• _What needs to be done_:
Each line from the one holding "by year: 2013|59,850|" through the final line of the data below is to be given again exactly, and no other line is to appear.

• _Material for this task_:
· · · · ·
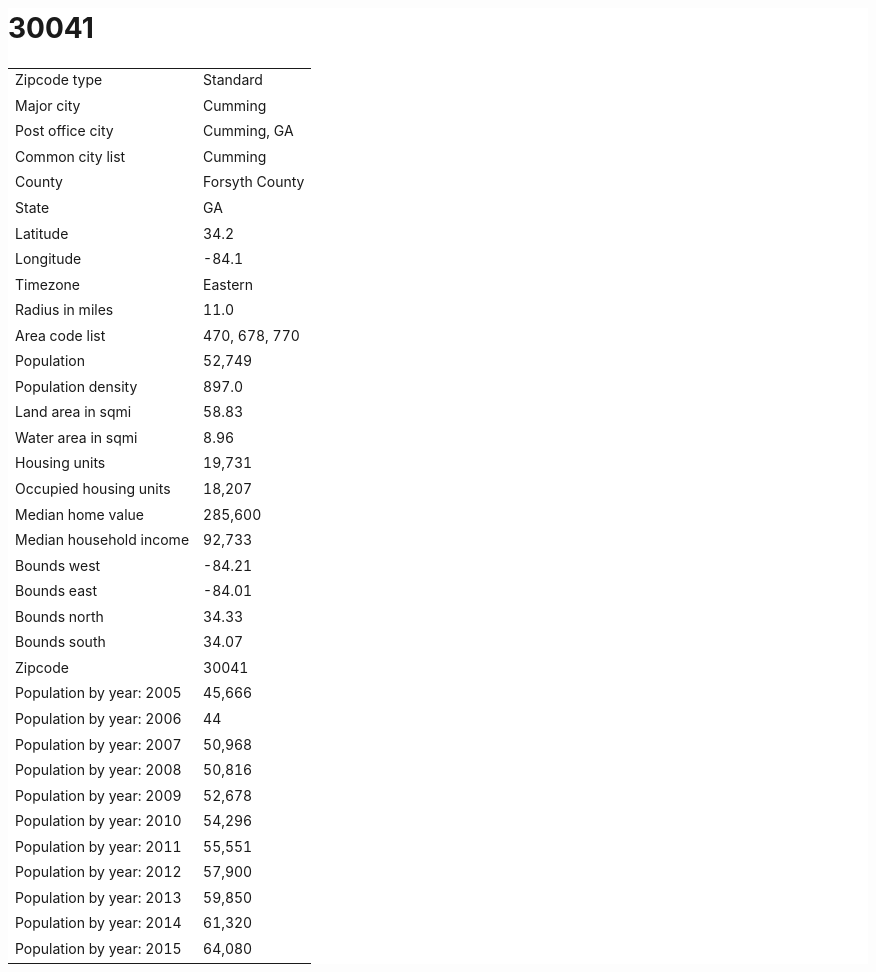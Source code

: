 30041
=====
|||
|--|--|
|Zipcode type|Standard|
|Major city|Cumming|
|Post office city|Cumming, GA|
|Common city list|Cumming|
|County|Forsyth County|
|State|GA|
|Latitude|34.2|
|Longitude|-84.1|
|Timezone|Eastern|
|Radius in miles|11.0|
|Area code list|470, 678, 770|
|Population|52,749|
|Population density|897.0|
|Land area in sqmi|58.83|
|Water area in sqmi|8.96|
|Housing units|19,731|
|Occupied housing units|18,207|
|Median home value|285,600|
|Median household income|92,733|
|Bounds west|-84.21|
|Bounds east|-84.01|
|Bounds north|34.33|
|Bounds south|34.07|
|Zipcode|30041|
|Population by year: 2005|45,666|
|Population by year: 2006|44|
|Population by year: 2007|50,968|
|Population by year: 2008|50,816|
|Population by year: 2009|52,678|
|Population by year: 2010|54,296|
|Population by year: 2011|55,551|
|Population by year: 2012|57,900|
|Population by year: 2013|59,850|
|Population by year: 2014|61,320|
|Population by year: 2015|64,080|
· · · · ·
• _Result_:
|Population by year: 2013|59,850|
|Population by year: 2014|61,320|
|Population by year: 2015|64,080|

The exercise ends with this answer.